Life gets dished enough disaster and sorrow via nature.  Celebrate small precious victories.

Seriously, what was the army thinking, burning those Russell Williams clothes? Did it think burning a murderer's shirt would make any difference to the level of insanity that pervades institutions and the deliberate obliviousness people cultivate about how much human primate mental ugliness inhabits said institutions? That they actually are building and maintaining scaffolding for human craziness? Like those lattice uprights people put in gardens to give the climbing plants something to climb on?

Here's what I would do if I were in charge of the .... ok, not the whole world, just the Canadian corner, like, let's say I were a Minister appointed to preserve Collective Sanity. I'd keep that clothing, and all the other stuff. I'd build a Museum. I'd call it, "The Sane Peoples' Museum of Examples of Human Primate Social Domination, Horror and Craziness."  Russell Williams' personal effects would occupy a small room, or alcove. They would serve as a cautionary tale to future generations to not allow their systems or structures or religions to develop greater importance in their own minds than themselves and each other. To stay internally integrated and protect that integration, not maintain a discrepancy between private self and public self. It makes for too large a gap, into which one might fall, into that bottomless human mental chasm between what is real and what is symbolic. 

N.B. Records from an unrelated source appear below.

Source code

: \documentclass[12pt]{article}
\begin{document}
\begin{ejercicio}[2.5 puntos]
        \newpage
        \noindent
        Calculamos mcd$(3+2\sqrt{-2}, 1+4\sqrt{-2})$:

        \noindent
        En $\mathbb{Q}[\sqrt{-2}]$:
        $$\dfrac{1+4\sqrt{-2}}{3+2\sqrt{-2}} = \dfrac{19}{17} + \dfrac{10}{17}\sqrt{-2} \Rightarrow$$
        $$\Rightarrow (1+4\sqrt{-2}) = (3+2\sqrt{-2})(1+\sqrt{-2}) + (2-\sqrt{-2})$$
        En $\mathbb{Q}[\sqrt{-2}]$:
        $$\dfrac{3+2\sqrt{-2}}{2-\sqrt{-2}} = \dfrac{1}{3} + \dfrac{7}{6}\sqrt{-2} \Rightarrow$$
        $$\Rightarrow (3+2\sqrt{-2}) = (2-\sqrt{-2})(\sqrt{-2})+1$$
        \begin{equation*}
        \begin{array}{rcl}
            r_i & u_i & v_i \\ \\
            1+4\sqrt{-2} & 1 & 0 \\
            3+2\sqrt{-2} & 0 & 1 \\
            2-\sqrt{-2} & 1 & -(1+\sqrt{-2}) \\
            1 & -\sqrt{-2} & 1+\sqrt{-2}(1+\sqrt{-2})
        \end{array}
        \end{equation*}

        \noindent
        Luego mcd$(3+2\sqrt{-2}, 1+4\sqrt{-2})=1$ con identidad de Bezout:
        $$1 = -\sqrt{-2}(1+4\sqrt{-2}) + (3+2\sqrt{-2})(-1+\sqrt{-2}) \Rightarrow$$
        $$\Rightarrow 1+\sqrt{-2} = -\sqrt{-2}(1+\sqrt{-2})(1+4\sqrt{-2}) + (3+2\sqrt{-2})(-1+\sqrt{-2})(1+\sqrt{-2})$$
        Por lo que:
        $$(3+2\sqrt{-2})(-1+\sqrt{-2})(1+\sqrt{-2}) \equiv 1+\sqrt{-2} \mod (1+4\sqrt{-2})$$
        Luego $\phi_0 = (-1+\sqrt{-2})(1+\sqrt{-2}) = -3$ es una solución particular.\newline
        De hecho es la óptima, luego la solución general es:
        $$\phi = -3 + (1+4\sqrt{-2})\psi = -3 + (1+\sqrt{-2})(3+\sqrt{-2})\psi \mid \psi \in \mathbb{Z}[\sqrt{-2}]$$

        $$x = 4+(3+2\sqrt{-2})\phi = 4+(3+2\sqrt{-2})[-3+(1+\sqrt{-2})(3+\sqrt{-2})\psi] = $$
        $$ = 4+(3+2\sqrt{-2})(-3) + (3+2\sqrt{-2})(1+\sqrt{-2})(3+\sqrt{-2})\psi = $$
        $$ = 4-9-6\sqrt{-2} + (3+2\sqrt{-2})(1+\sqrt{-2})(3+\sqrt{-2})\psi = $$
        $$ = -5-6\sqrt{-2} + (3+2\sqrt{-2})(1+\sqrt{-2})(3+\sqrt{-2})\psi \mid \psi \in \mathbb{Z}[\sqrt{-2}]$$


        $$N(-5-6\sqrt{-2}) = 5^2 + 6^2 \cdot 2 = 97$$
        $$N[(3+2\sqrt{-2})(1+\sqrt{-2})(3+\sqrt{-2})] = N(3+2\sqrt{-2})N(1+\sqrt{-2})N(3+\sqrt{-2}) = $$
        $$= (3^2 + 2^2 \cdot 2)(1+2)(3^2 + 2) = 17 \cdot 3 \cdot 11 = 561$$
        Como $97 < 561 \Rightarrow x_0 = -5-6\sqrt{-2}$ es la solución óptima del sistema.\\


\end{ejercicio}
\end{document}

There would be large spaces in my museum, rooms enough for all the religions that have ever been, and all their religious artifacts, and any books and flags that have ever been scorched or burned or ripped. It would be physical. It would be real. Maybe with a wax museum of the deluded leaders of all these socially constructed delusional human social systems. It would be a place for school tours to visit. It would be catalogued and documented. There would be well-labelled drawers to keep all the little crap bits organized. Hopefully anyone who toured it would come out, knowing who they were and what was important, and what was not. So they would go on to NOT replicate more nonsense and harm and rape and misery.